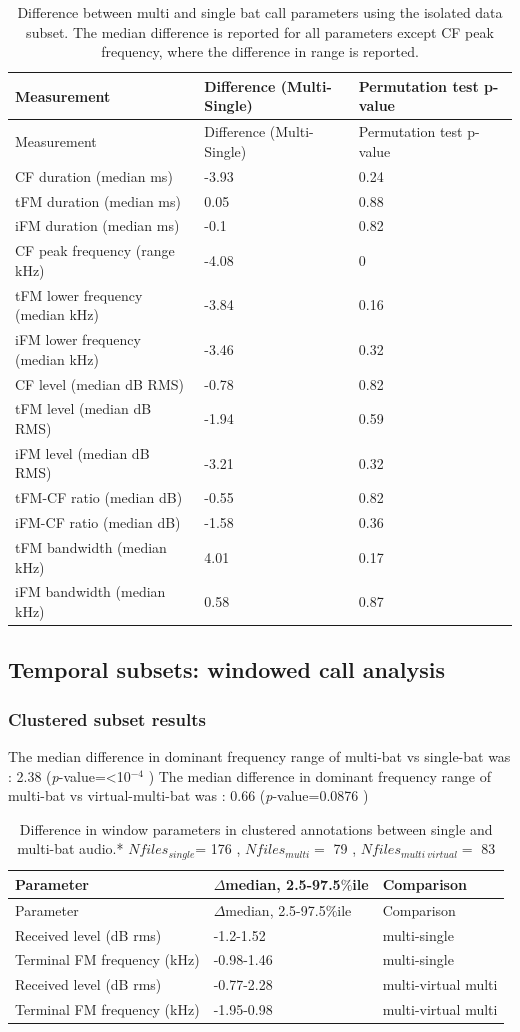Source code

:\documentclass[
]{book}
\begin{document}
\begin{longtable}[]{@{}lll@{}}
\caption{\label{tab:isolatedindcall} Difference between multi and single bat call parameters using the isolated data subset. The median difference is reported for all parameters except CF peak frequency, where the difference in range is reported.}\tabularnewline
\toprule
Measurement & Difference (Multi-Single) & Permutation test p-value\tabularnewline
\midrule
\endfirsthead
\toprule
Measurement & Difference (Multi-Single) & Permutation test p-value\tabularnewline
\midrule
\endhead
CF duration (median ms) & -3.93 & 0.24\tabularnewline
tFM duration (median ms) & 0.05 & 0.88\tabularnewline
iFM duration (median ms) & -0.1 & 0.82\tabularnewline
CF peak frequency (range kHz) & -4.08 & 0\tabularnewline
tFM lower frequency (median kHz) & -3.84 & 0.16\tabularnewline
iFM lower frequency (median kHz) & -3.46 & 0.32\tabularnewline
CF level (median dB RMS) & -0.78 & 0.82\tabularnewline
tFM level (median dB RMS) & -1.94 & 0.59\tabularnewline
iFM level (median dB RMS) & -3.21 & 0.32\tabularnewline
tFM-CF ratio (median dB) & -0.55 & 0.82\tabularnewline
iFM-CF ratio (median dB) & -1.58 & 0.36\tabularnewline
tFM bandwidth (median kHz) & 4.01 & 0.17\tabularnewline
iFM bandwidth (median kHz) & 0.58 & 0.87\tabularnewline
\bottomrule
\end{longtable}

\hypertarget{subsetswincall}{%
\subsection{Temporal subsets: windowed call analysis}\label{subsetswincall}}

\hypertarget{clustered-subset-results}{%
\subsubsection{Clustered subset results}\label{clustered-subset-results}}

The median difference in dominant frequency range of multi-bat vs single-bat was : 2.38 (\emph{p}-value=\textless10\(^{-4}\) )
The median difference in dominant frequency range of multi-bat vs virtual-multi-bat was : 0.66 (\emph{p}-value=0.0876 )

\begin{longtable}[]{@{}lll@{}}
\caption{\label{tab:clustered} Difference in window parameters in clustered annotations between single and multi-bat audio.* \(Nfiles_{single}\)= 176 , \(Nfiles_{multi}=\) 79 , \(Nfiles_{multi \:virtual}=\) 83}\tabularnewline
\toprule
Parameter & \(\Delta\)median, 2.5-97.5\(\%\)ile & Comparison\tabularnewline
\midrule
\endfirsthead
\toprule
Parameter & \(\Delta\)median, 2.5-97.5\(\%\)ile & Comparison\tabularnewline
\midrule
\endhead
Received level (dB rms) & -1.2-1.52 & multi-single\tabularnewline
Terminal FM frequency (kHz) & -0.98-1.46 & multi-single\tabularnewline
Received level (dB rms) & -0.77-2.28 & multi-virtual multi\tabularnewline
Terminal FM frequency (kHz) & -1.95-0.98 & multi-virtual multi\tabularnewline
\bottomrule
\end{longtable}
\end{document}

PROMPT:
Search the listing for "Received" and copy each line holding it.

TASK OUTPUT:
Received level (dB rms) & -1.2-1.52 & multi-single\tabularnewline
Received level (dB rms) & -0.77-2.28 & multi-virtual multi\tabularnewline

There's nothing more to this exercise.